Puis vient le kidnapping

Le quartier de Solino donne accès au sud au quartier de l’Avenue Poupelard, au Nord à Delmas 24, à l’ouest à Carrefour Péan et Sans Fils et à l’est à Nazon.

Selon notre source policière, les hommes de Bel-Air veulent s’emparer de Solino, zone stratégique entre Delmas et Bel-Air, pour en faire un territoire de transit pour les kidnappings au niveau du haut Delmas.

Selon les calculs des bandits de Kempès, révèle notre source, les forces de l’ordre ne pourraient pas contrecarrer ces enlèvements qui seraient effectués par les ruelles étroites de Solino. Aujourd’hui, ces kidnappeurs sont contraints de passer par Lalue en suivant l’itinéraire actuel, qui n’est pas idéal.

À Solino, la résistance s’organise

Informés, lors de la deuxième attaque du 6 septembre dernier, que l’objectif des bandits armés de Bel-Air était de prendre le contrôle de Solino afin de poursuivre les kidnappings, ces policiers se mettent aux côtés des civils armés venus de Delmas 6, cité Soleil, entre autres, pour repousser les malfrats. Il s’agit du groupe des « avatars » comme le surnomment les habitants du quartier de Solino.

Si lors du deuxième assaut les « avatars » étaient venus à la rescousse des habitants de Solino, pour la troisième attaque du 19 novembre 2023 les riverains tentent à eux seuls de défendre leur territoire contre la violence des hommes armés du Bel-Air.

D’après Woodlionel, un résident du quartier, il s’agit d’enfants et de jeunes hommes qui ne se sont pas enfuis, mais qui se positionnent du côté de la Police pour défendre la zone. La majorité d’entre eux, sont munis de machettes et de bâtons.
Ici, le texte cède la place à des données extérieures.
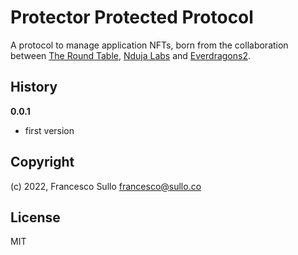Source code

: # Protector Protected Protocol
A protocol to manage application NFTs, born from the collaboration between [The Round Table](https://trt.gg), [Nduja Labs](https://ndujalabs.com) and [Everdragons2](https://everdragons2.com).

## History

**0.0.1**
- first version

## Copyright

(c) 2022, Francesco Sullo <francesco@sullo.co>

## License

MIT
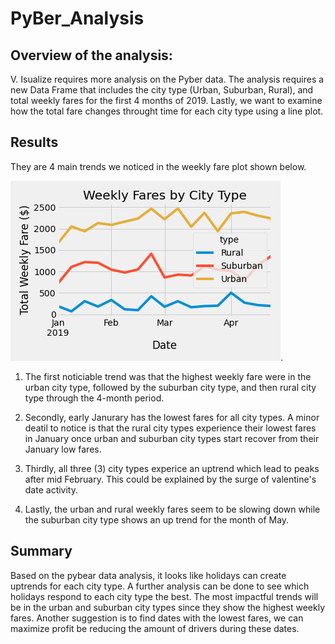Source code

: # PyBer_Analysis
## Overview of the analysis:
V. Isualize requires more analysis on the Pyber data.  The analysis requires a new Data Frame that includes the city type (Urban, Suburban, Rural), and total weekly fares for the first 4 months of 2019. Lastly, we want to examine how the total fare changes throught time for each city type using a line plot.  

## Results
They are 4 main trends we noticed in the weekly fare plot shown below.   
  
  ![weekly_Fares.png](https://github.com/rick2stack/PyBer_Analysis/blob/main/Analysis/weekly_Fares.png).  
    

1. The first noticiable trend was that the highest weekly fare were in the urban city type, followed by the suburban city type, and then rural city type through the 4-month period.

2. Secondly, early Janurary has the lowest fares for all city types. A minor deatil to notice is that the rural city types experience their lowest fares in January once urban and suburban city types start recover from their January low fares. 

3. Thirdly, all three (3) city types experice an uptrend which lead to peaks after mid February. This could be explained by the surge of valentine's date activity. 

4. Lastly, the urban and rural weekly fares seem to be slowing down while the suburban city type shows an up trend for the month of May.  

## Summary 
Based on the pybear data analysis, it looks like holidays can create uptrends for each city type.  A further analysis can be done to see which holidays respond to each city type the best.  The most impactful trends will be in the urban and suburban city types since they show the highest weekly fares. Another suggestion is to find dates with the lowest fares, we can maximize profit be reducing the amount of drivers during these dates.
Maximilien, un policier de Solino, nous confie avoir participé avec ses collègues dans l’opération du 19 novembre afin de repousser les hommes armés de Bel-Air. Pour cet agent de la PNH, il n’y a aucun souci s’il y a des individus armés de la population qui se portent volontaires pour assurer le contrôle de la zone. De manière catégorique, il conclut en disant : « Solino ne doit pas devenir Martissant ».

En Haïti, il est fréquent que des policiers et des civils, sous le regard complice des autorités étatiques, se regroupent pour atteindre un objectif commun. L’histoire de Carrefour-feuilles, où se trouve un groupe armé composé de policiers et de civils armés en est un parfait exemple.

Nous avons donné des noms d’emprunt aux personnes interviewées en vue de protéger leur identité.